» **Assignment**: Scan the data below for the string "they". Copy every line where it appears.

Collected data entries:

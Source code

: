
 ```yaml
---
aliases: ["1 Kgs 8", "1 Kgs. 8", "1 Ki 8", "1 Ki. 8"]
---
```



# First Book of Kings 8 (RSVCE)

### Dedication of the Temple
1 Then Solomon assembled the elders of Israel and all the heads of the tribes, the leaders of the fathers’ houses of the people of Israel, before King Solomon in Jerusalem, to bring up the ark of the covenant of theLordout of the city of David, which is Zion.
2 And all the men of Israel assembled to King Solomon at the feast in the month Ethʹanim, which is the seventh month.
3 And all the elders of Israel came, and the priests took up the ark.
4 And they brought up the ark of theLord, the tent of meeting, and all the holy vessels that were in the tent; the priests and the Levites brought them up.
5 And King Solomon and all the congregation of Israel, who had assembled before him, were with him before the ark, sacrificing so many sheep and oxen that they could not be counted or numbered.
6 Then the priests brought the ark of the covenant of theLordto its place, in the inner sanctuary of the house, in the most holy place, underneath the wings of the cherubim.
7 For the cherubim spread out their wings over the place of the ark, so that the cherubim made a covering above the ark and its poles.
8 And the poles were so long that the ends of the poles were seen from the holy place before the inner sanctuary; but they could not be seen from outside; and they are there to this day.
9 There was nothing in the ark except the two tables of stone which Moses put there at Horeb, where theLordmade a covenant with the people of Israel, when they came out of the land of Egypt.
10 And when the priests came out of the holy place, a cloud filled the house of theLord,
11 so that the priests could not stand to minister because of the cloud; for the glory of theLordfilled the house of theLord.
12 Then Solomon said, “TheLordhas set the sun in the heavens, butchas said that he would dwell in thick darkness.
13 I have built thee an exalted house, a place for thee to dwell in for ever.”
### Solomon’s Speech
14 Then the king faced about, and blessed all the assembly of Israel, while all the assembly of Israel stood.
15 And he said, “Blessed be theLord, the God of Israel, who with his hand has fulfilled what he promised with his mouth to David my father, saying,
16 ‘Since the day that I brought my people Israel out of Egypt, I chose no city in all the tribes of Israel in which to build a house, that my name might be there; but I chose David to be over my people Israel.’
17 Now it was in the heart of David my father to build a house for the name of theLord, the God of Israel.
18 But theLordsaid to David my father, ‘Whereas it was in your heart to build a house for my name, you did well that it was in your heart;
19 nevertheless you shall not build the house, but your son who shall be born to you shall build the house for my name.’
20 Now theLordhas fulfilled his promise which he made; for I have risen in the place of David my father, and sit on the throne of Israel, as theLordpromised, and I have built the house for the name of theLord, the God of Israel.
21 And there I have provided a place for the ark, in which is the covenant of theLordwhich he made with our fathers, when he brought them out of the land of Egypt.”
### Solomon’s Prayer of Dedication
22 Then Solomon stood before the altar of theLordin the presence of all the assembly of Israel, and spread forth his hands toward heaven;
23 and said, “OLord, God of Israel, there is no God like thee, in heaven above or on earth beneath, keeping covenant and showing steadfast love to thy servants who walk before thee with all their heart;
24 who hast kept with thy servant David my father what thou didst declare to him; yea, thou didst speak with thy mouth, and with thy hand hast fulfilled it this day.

» **Result for this exercise**:
4 And they brought up the ark of theLord, the tent of meeting, and all the holy vessels that were in the tent; the priests and the Levites brought them up.
5 And King Solomon and all the congregation of Israel, who had assembled before him, were with him before the ark, sacrificing so many sheep and oxen that they could not be counted or numbered.
8 And the poles were so long that the ends of the poles were seen from the holy place before the inner sanctuary; but they could not be seen from outside; and they are there to this day.
9 There was nothing in the ark except the two tables of stone which Moses put there at Horeb, where theLordmade a covenant with the people of Israel, when they came out of the land of Egypt.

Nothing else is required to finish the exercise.